Instructions for the task: Given the listing below, the answer must be only the number of lines containing the string "necessaria".

Recorded data:
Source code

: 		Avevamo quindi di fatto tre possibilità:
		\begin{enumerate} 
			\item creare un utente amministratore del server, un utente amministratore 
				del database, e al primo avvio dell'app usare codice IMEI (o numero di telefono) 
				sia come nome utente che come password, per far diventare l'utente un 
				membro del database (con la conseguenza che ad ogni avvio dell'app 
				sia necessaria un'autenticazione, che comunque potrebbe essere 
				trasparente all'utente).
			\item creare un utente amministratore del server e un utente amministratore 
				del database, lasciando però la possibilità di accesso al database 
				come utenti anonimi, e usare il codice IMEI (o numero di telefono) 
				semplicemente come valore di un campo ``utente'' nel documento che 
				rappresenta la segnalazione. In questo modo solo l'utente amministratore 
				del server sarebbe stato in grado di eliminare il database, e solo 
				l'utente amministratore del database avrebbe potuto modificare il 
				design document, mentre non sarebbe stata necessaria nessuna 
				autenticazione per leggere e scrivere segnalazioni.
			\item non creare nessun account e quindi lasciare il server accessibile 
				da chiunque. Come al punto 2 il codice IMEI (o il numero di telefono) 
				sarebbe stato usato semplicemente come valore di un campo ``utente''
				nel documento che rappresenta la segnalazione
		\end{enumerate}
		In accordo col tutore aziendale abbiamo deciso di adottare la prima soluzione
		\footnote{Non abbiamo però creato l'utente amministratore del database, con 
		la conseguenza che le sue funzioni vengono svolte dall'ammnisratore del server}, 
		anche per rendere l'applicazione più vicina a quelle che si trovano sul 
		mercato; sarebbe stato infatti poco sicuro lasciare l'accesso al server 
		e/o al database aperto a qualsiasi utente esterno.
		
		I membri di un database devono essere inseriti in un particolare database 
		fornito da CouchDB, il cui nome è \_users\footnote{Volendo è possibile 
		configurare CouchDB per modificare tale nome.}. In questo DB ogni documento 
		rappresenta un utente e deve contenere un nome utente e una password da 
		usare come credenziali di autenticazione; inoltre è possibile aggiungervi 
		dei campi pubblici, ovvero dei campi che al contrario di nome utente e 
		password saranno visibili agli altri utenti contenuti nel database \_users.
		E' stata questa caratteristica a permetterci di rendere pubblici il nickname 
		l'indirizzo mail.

Completed task: 2